▶ [EXERCISE REQUIREMENTS]:
Begin at the line containing "(last accessed March 30, 2017), as well as" in the entries below and end at the line containing "substitution effects and"; transcribe that range exactly and nothing outside it.

═════ EXERCISE INPUT

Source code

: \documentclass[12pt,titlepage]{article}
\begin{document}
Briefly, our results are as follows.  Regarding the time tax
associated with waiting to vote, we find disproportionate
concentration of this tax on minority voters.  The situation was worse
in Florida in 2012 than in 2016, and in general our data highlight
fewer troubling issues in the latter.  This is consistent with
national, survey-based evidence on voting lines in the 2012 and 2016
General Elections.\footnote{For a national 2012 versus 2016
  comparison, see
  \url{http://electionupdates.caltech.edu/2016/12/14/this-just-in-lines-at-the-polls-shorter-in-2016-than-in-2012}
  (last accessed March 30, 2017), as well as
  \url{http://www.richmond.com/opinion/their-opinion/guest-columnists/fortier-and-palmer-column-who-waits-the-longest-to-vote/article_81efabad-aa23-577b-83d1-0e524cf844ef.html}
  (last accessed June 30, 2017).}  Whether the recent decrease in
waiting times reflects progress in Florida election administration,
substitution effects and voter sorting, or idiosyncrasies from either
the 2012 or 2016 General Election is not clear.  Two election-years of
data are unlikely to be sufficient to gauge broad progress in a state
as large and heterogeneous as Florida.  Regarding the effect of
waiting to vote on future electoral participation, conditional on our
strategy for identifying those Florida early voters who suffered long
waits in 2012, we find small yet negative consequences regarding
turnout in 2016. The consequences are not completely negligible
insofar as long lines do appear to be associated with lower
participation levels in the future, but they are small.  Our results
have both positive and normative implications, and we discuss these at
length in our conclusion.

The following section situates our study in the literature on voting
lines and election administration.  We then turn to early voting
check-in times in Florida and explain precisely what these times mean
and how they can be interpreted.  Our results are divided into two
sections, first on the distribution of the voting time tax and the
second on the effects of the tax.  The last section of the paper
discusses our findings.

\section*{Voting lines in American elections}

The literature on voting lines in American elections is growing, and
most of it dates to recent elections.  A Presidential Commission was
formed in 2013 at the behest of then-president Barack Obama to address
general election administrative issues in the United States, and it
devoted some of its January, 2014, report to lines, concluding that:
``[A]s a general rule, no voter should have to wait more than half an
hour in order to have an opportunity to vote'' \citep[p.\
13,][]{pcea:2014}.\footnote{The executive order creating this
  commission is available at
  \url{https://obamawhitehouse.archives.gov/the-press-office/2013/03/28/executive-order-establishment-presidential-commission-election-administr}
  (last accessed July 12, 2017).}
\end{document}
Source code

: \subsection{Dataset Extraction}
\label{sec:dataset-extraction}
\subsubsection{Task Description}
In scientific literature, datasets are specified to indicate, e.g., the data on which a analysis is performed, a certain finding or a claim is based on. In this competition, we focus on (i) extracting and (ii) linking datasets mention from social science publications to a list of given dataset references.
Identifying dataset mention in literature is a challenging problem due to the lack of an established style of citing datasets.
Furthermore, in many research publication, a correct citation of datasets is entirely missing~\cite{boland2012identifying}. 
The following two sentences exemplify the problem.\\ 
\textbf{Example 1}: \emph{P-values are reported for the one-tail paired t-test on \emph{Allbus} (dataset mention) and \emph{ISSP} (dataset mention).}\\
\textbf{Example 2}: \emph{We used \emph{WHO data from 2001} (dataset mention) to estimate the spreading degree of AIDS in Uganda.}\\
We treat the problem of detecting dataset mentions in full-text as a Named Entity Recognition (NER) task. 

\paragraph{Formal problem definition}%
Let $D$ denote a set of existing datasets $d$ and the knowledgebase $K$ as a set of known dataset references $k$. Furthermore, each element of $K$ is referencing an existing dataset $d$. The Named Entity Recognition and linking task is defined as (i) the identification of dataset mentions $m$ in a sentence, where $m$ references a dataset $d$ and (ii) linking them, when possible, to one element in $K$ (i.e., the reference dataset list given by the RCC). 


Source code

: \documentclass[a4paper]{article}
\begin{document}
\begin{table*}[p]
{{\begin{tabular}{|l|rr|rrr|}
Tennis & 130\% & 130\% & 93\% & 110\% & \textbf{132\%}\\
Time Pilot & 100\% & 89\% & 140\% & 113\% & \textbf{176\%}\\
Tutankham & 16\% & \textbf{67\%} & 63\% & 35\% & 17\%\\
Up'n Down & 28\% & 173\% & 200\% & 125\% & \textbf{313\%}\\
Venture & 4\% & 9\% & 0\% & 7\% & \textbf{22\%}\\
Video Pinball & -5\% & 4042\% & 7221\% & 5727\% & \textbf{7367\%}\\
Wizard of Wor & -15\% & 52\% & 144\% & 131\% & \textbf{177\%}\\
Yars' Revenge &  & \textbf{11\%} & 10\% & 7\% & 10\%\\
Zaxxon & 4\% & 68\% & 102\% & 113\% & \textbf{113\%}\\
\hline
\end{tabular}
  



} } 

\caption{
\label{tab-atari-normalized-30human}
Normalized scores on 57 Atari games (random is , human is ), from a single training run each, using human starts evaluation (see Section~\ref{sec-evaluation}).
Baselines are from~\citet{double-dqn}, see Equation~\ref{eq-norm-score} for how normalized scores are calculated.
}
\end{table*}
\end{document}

══════════

▶ [RESULT OF THIS TASK]:
  (last accessed March 30, 2017), as well as
  \url{http://www.richmond.com/opinion/their-opinion/guest-columnists/fortier-and-palmer-column-who-waits-the-longest-to-vote/article_81efabad-aa23-577b-83d1-0e524cf844ef.html}
  (last accessed June 30, 2017).}  Whether the recent decrease in
waiting times reflects progress in Florida election administration,
substitution effects and voter sorting, or idiosyncrasies from either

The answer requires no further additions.